This was the synopsis of our 13-day adventure on the ice sheet. Even though we have been pulled out from the ice sheet, we still have some work to do, such as cleaning and drying our cargo and repackaging it for shipping to either Kanger, or the US.
Now, we would like you to enjoy some photos taken in the field. Thanks again for spending some times reading the blog and following us! Until the next campaign, enjoy each season and stay warm!

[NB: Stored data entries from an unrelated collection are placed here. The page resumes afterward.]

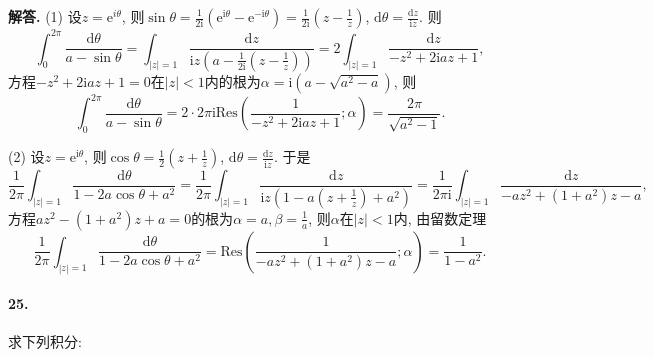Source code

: \documentclass[12pt, a4paper, oneside]{ctexart}
\newenvironment{solution}{\par\noindent\textbf{解答. }}{\bigskip\par}
\def\res{\text{Res}}
\def\d{\mathrm{d}}      %
\def\e{\mathrm{e}}      %
\def\i{\mathrm{i}}      %
\def\add{\vspace{1ex}}  %
\begin{document}
\begin{solution}
    (1) 设$z = \e^{i\theta}$, 则$\sin\theta = \frac{1}{2\i}\left(\e^{\i\theta}-\e^{-\i\theta}\right) = \frac{1}{2\i}\left(z-\frac{1}{z}\right)$, $\d \theta = \frac{\d z}{\i z}$.
    则
    \begin{equation*}
        \int_{0}^{2\pi}\frac{\d\theta}{a-\sin\theta} =\int_{|z|=1}\frac{\d z}{\i z\left(a-\frac{1}{2\i}\left(z-\frac{1}{z}\right)\right)} = 2\int_{|z| = 1}\frac{\d z}{-z^2+2\i az+1},
    \end{equation*}
    方程$-z^2+2\i az+1=0$在$|z|<1$内的根为$\alpha = \i(a-\sqrt{a^2-a})$, 则
    \begin{equation*}
        \int_{0}^{2\pi}\frac{\d\theta}{a-\sin\theta} =2\cdot 2\pi\i\res\left(\frac{1}{-z^2+2\i az+1};\alpha\right) = \frac{2\pi}{\sqrt{a^2-1}}.
    \end{equation*}

    (2) 设$z=\e^{\i \theta}$, 则$\cos \theta = \frac{1}{2}\left(z+\frac{1}{z}\right)$, $\d\theta = \frac{\d z}{\i z}$. 于是
    \begin{equation*}
        \frac{1}{2\pi}\int_{|z| = 1}\frac{\d \theta}{1-2a\cos\theta+a^2} = \frac{1}{2\pi}\int_{|z|=1}\frac{\d z}{\i z\left(1-a\left(z+\frac{1}{z}\right)+a^2\right)} = \frac{1}{2\pi\i}\int_{|z|=1}\frac{\d z}{-az^2+(1+a^2)z-a},
    \end{equation*}
    方程$az^2-(1+a^2)z+a = 0$的根为$\alpha = a, \beta = \frac{1}{a}$, 则$\alpha$在$|z|<1$内, 由留数定理
    \begin{equation*}
        \frac{1}{2\pi}\int_{|z| = 1}\frac{\d \theta}{1-2a\cos\theta+a^2} = \res\left(\frac{1}{-az^2+(1+a^2)z-a};\alpha\right) = \frac{1}{1-a^2}.
    \end{equation*}
\end{solution}
\paragraph{25.}求下列积分:\add
\end{document}
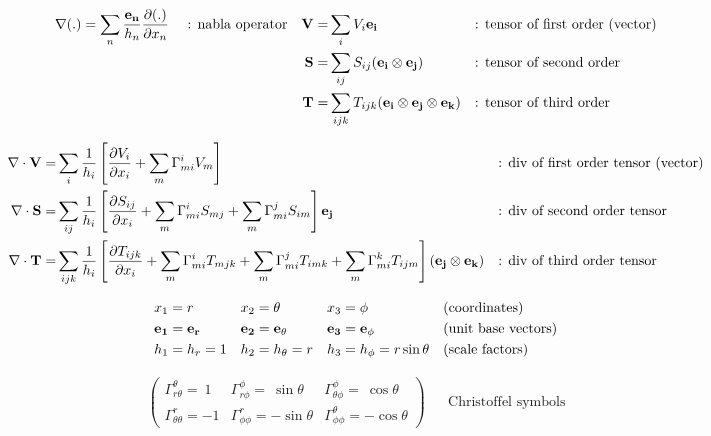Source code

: \documentclass[10pt,paper=a4]{report}
\begin{document}
\fontsize{9pt}{20pt}

\begin{align}
\nabla (.) = \sum_n \frac{{\bf{e_n}}}{h_n}\frac{\partial (.)}{\partial x_n} \ \ \ \ \mbox{: nabla operator} & & {\bf{V}} = &  \sum_i V_i {\bf{{e_i}}} & & \mbox{: tensor of first order (vector)}\\
& & {\bf{S}} = &  \sum_{ij} S_{ij} ({\bf{e_i}} \otimes {\bf{e_j}}) & & {\mbox{: tensor of second order}}\\
& & {\bf{T}} = &  \sum_{ijk} T_{ijk} ({\bf{e_i}} \otimes {\bf{e_j}} \otimes {\bf{e_k}}) & & \mbox{: tensor of third order}
\end{align}

\begin{align}
\nabla \cdot {\bf{V}} = & \sum_i \frac{1}{h_i} \left[ \frac{\partial V_i}{\partial x_i} + \sum_m \Gamma_{mi}^i V_m \right] & & \mbox{: div of first order tensor (vector)} \\
\nabla \cdot {\bf{S}} = & \sum_{ij} \frac{1}{h_i} \left[ \frac{\partial S_{ij}}{\partial x_i} + \sum_m \Gamma_{mi}^i S_{mj} + \sum_m \Gamma_{mi}^j S_{im} \right] {\bf{e_j}} & & \mbox{: div of second order tensor} \\
\nabla \cdot {\bf{T}} = & \sum_{ijk} \frac{1}{h_i} \left[ \frac{\partial T_{ijk}}{\partial x_i} + \sum_m \Gamma_{mi}^i T_{mjk} + \sum_m \Gamma_{mi}^j T_{imk} + \sum_m \Gamma_{mi}^k T_{ijm} \right]  ({\bf{e_j}} \otimes {\bf{e_k}}) & & \mbox{: div of third order tensor}
\end{align}

\begin{align}
& x_1 = r & & x_2 = \theta & & x_3 = \phi & & \mbox{(coordinates)} \\
& {\bf{e_1 = e_r}} & &  {\bf{e_2 = e_\theta}} & & {\bf{e_3 = e_\phi}} && \mbox{(unit base vectors)} \\
& h_1 = h_r = 1 & &  h_2 = h_\theta = r & & h_3 = h_\phi = r \sin{\theta} & & \mbox{(scale factors)}
\end{align}

\begin{align}
\begin{pmatrix}
\Gamma_{r\theta}^\theta = \ 1  &  \Gamma_{r\phi}^\phi = \ \sin{\theta} & \Gamma_{\theta \phi}^{\phi} = \ \cos{\theta}   \\
\Gamma_{\theta \theta}^r = -1   &  \Gamma_{\phi \phi}^r = -\sin{\theta}  & \Gamma_{\phi \phi}^{\theta} = -\cos{\theta}  
\end{pmatrix} &&  \mbox{Christoffel symbols}
\end{align}
\end{document}
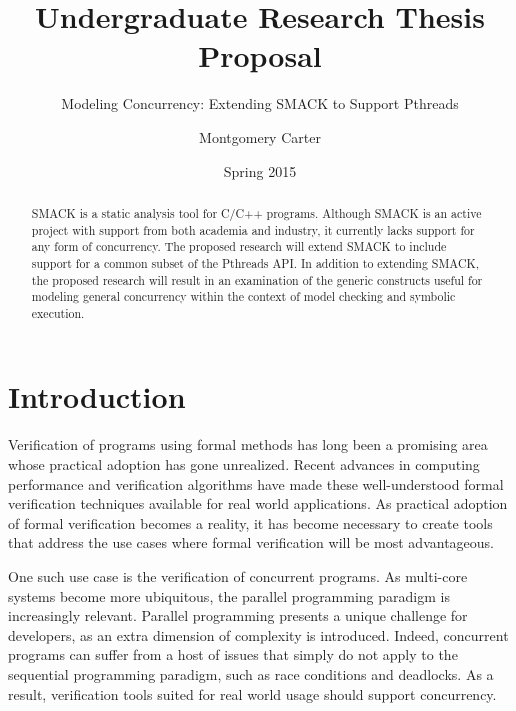 \documentclass{scrartcl}
\title{Undergraduate Research Thesis Proposal}
\subtitle{Modeling Concurrency: Extending SMACK to Support Pthreads}
\author{Montgomery Carter}
\date{Spring 2015}
\begin{document}

\maketitle

\begin{abstract}
SMACK is a static analysis tool for C/C++ programs.  Although SMACK is an active project with support from both academia and industry, it currently lacks support for any form of concurrency.  The proposed research will extend SMACK to include support for a common subset of the Pthreads API.  In addition to extending SMACK, the proposed research will result in an examination of the generic constructs useful for modeling general concurrency within the context of model checking and symbolic execution.
\end{abstract}

\newpage


\section{Introduction}

Verification of programs using formal methods has long been a promising area whose practical adoption has gone unrealized.  Recent advances in computing performance and verification algorithms have made these well-understood formal verification techniques available for real world applications.  As practical adoption of formal verification becomes a reality, it has become necessary to create tools that address the use cases where formal verification will be most advantageous.

One such use case is the verification of concurrent programs.  As multi-core systems become more ubiquitous, the parallel programming paradigm is increasingly relevant.  Parallel programming presents a unique challenge for developers, as an extra dimension of complexity is introduced.  Indeed, concurrent programs can suffer from a host of issues that simply do not apply to the sequential programming paradigm, such as race conditions and deadlocks.  As a result, verification tools suited for real world usage should support concurrency.
\end{document}
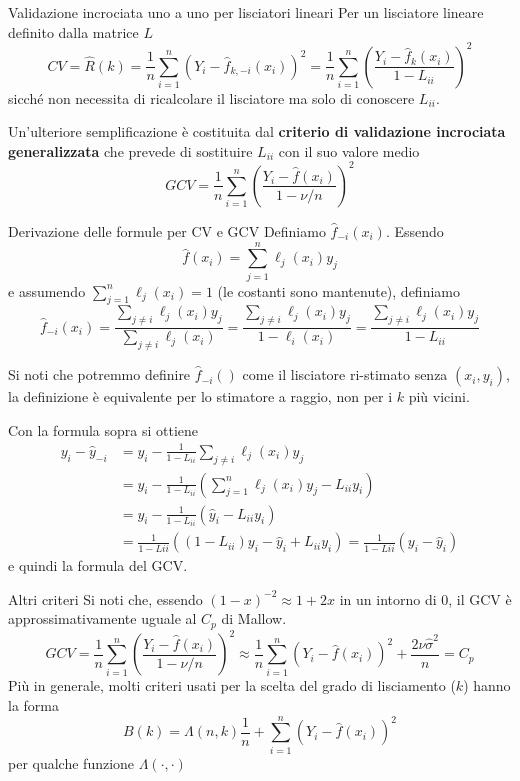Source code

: \documentclass{beamer}\usepackage[]{graphicx}\usepackage[]{color}
\newcommand{\spazio}{\noindent\makebox[\linewidth]{\resizebox{0.1\linewidth}{1pt}{{$\bullet$}}}}
\begin{document}
\begin{frame}{Validazione incrociata uno  a uno per lisciatori lineari}
Per un lisciatore lineare definito dalla matrice $L$ 
\[
CV = \hat{R}(k) =\frac{1}{n} \sum_{i=1}^n (Y_i - \hat{f}_{k,-i}(x_i))^2
= \frac{1}{n} \sum_{i=1}^n\left(\frac{Y_i-\hat{f}_k(x_i)}{1-L_{ii}}\right)^2
\]
sicch\'e non necessita di ricalcolare il lisciatore ma solo di conoscere  $L_{ii}$.

\spazio

Un'ulteriore semplificazione \`e costituita dal {\bf criterio di validazione incrociata generalizzata} che prevede di sostituire $L_{ii}$ con il suo valore medio
\[ 
GCV = \frac{1}{n} \sum_{i=1}^n\left(\frac{Y_i-\hat{f}(x_i)}{1-\nu/n}\right)^2
\]
\end{frame}

\begin{frame}[allowframebreaks=0.95]{Derivazione delle formule per CV e GCV}
Definiamo $\hat{f}_{-i}(x_i)$. Essendo
\[
\hat{f}(x_i) = \sum_{j=1}^n \ell_j(x_i) y_j
\]
e assumendo $\sum_{j=1}^n \ell_j(x_i)=1$ (le costanti sono mantenute), definiamo
\[
\hat{f}_{-i}(x_i) = \frac{\sum_{j\neq i} \ell_j(x_i) y_j}{\sum_{j\neq i} \ell_j(x_i) } = \frac{\sum_{j\neq i} \ell_j(x_i) y_j}{1- \ell_i(x_i) }= \frac{\sum_{j\neq i} \ell_j(x_i) y_j}{1- L_{ii} }
\]

\spazio

Si noti che potremmo definire $\hat{f}_{-i}()$ come il lisciatore ri-stimato senza  $(x_i,y_i)$, la definizione \`e equivalente per lo stimatore a raggio, non per i $k$ pi\`u vicini.

\break

Con la formula sopra si ottiene
\begin{align*}
y_i-\hat{y}_{-i} 
&= y_i - \frac{1}{1-L_{ii}} \sum_{j\neq i} \ell_j(x_i) y_j \\
&= y_i - \frac{1}{1-L_{ii}} \left(\sum_{j=1}^n \ell_j(x_i) y_j - L_{ii}y_i\right) \\
&= y_i - \frac{1}{1-L_{ii}} \left(\hat{y}_i - L_{ii}y_i\right) \\
&= \frac{1}{1-L{ii}} \left((1-L_{ii})y_i - \hat{y}_i + L_{ii}y_i\right) = \frac{1}{1-L{ii}}(y_i-\hat{y}_i) 
\end{align*}
e quindi la formula del GCV.


\end{frame}


\begin{frame}{Altri criteri}
Si noti che, essendo $(1-x)^{-2}\approx 1+2x$ in un intorno di $0$, il GCV \`e approssimativamente uguale al $C_p$ di Mallow.
\[ 
GCV = \frac{1}{n} \sum_{i=1}^n\left(\frac{Y_i-\hat{f}(x_i)}{1-\nu/n}\right)^2
\approx \frac{1}{n} \sum_{i=1}^n\left(Y_i-\hat{f}(x_i)\right)^2 + \frac{2\nu\hat{\sigma}^2}{n} = C_p
\]
Pi\`u in generale, molti criteri usati per la scelta del grado di lisciamento ($k$) hanno la forma
\[
B(k) = \Lambda(n,k)\frac{1}{n} + \sum_{i=1}^n\left(Y_i-\hat{f}(x_i)\right)^2 
\]
per qualche funzione $\Lambda(\cdot,\cdot)$
\end{frame}
\end{document}
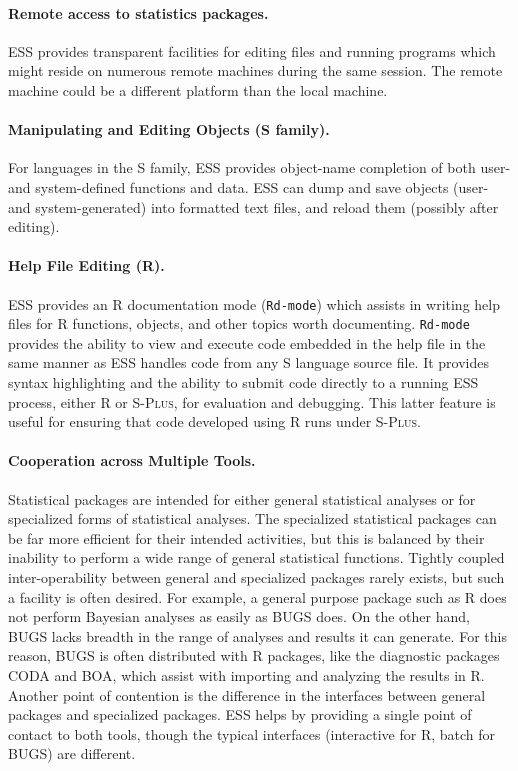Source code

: \documentclass{article}
\newcommand*{\Splus}{\textsc{S-Plus}}
\newcommand{\stexttt}[1]{{\small\texttt{#1}}}
\begin{document}
\paragraph{Remote access to statistics packages.}
ESS provides transparent facilities for editing files and running
programs which might reside on numerous remote machines during the
same session.  The remote machine could be a different platform than
the local machine.

\paragraph{Manipulating and Editing Objects (S family).}
For languages in the S family, ESS provides object-name completion of
both user- and system-defined functions and data.  ESS can dump and
save objects (user- and system-generated) into formatted text files,
and reload them (possibly after editing).

\paragraph{Help File Editing (R).}
ESS provides an R documentation mode (\stexttt{Rd-mode}) which assists
in writing help files for R functions, objects, and other topics worth
documenting.  \stexttt{Rd-mode} provides the ability to view and
execute code embedded in the help file in the same manner as ESS
handles code from any S language source file.  It provides syntax
highlighting and the ability to submit code directly to a running ESS
process, either R or \Splus, for evaluation and debugging.  This
latter feature is useful for ensuring that code developed using R runs
under \Splus.

\paragraph{Cooperation across Multiple Tools.}
Statistical packages are intended for either general statistical
analyses or for specialized forms of statistical analyses.  The
specialized statistical packages can be far more efficient for their
intended activities, but this is balanced by their inability to
perform a wide range of general statistical functions.  Tightly
coupled inter-operability between general and specialized packages
rarely exists, but such a facility is often desired.  For example, a
general purpose package such as R does not perform Bayesian analyses
as easily as BUGS does.  On the other hand, BUGS lacks breadth in the
range of analyses and results it can generate.  For this reason, BUGS
is often distributed with R packages, like the diagnostic packages
CODA and BOA, which assist with importing and analyzing the results in
R.  Another point of contention is the difference in the interfaces
between general packages and specialized packages.  ESS helps by
providing a single point of contact to both tools, though the typical
interfaces (interactive for R, batch for BUGS) are different.
\end{document}
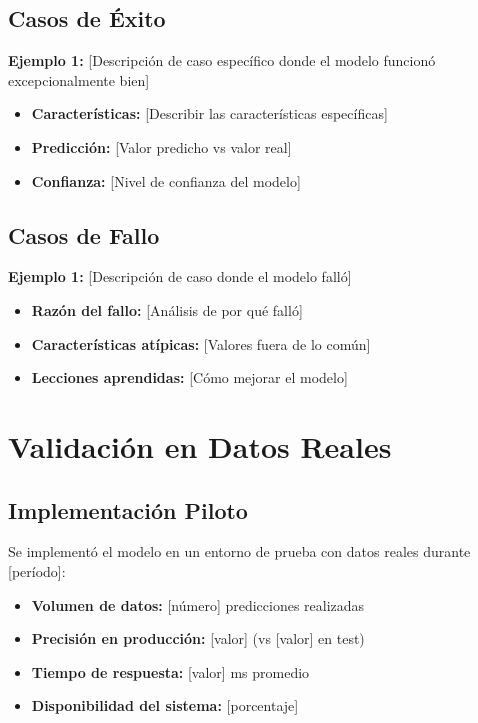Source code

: \subsection{Casos de Éxito}

\textbf{Ejemplo 1:} [Descripción de caso específico donde el modelo funcionó excepcionalmente bien]

\begin{itemize}
    \item \textbf{Características:} [Describir las características específicas]
    \item \textbf{Predicción:} [Valor predicho vs valor real]
    \item \textbf{Confianza:} [Nivel de confianza del modelo]
\end{itemize}

\subsection{Casos de Fallo}

\textbf{Ejemplo 1:} [Descripción de caso donde el modelo falló]

\begin{itemize}
    \item \textbf{Razón del fallo:} [Análisis de por qué falló]
    \item \textbf{Características atípicas:} [Valores fuera de lo común]
    \item \textbf{Lecciones aprendidas:} [Cómo mejorar el modelo]
\end{itemize}

\section{Validación en Datos Reales}

\subsection{Implementación Piloto}

Se implementó el modelo en un entorno de prueba con datos reales durante [período]:

\begin{itemize}
    \item \textbf{Volumen de datos:} [número] predicciones realizadas
    \item \textbf{Precisión en producción:} [valor] (vs [valor] en test)
    \item \textbf{Tiempo de respuesta:} [valor] ms promedio
    \item \textbf{Disponibilidad del sistema:} [porcentaje]%
\end{itemize}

As we say in French: “En Mai, fait ce qu’il te plaît!” In English, it translates to something like: “In May, do as you please!”. Yup, we’re heading back to the office and will hide behind a computer screen for the months to come.
All the best,
Ludo & Clem
(Left) As weather-delay days continue to keep us in town, Rick calls the weather office to assess whether we can afford to spend more days waiting to be deployed on the ice sheet. (Right) The saddest moment of our campaign, when Rick had to remove his gear from our cargo because he wasn’t coming with us to the field.
(Left) At the Tasiilaq heliport, Ludo waits for our put-in flight on the cargo. (Right) The Air Greenland B-212 helicopter with blue skies and high clouds. After 12 days of patiently waiting, it looks like it’s a go!
Flying over the sea-ice covered Sermilik fjord to reach the ice sheet.
Getting closer to the ice sheet, flying over crevassed tributary glaciers.
(Left) Our cargo, dropped almost two weeks ago, got buried under 2 feet of snow. But all the pieces were there! (Right) The B-212 landed near our cargo for a final move to the ice camp location.
Approaching our camp site.
Minutes after the B-212 had left Clem and me on the ice sheet, we were already shoveling the fresh snow to install our cooking and sleeping tents before dark. This was no time for play, this was no time for fun, there was work to be done.
Our first pretty sunset in Greenland. In one month, we saw two of them.
Early morning selfie! Not fully ready yet to put our cold weather gear on.
Shoveling, a typical activity at camp. Luckily this year we did not have to shovel too much to maintain our tents.
With the amount of fresh snow and the katabatic winds increasing, snow dunes were forming perpendicular to the direction of the wind — it was like being at sea! Half a day later, sastrugis developed along the wind direction and snow became hard and compact.
A snow drift blocking the door of the kitchen tent.
The IMAU intelligent Weather Station, installed in its snow pit before we refilled it.
Ludo inside a 2-m-deep pit dug with the hope to repair a broken pilot pipe for installing a pressure transducer in the aquifer.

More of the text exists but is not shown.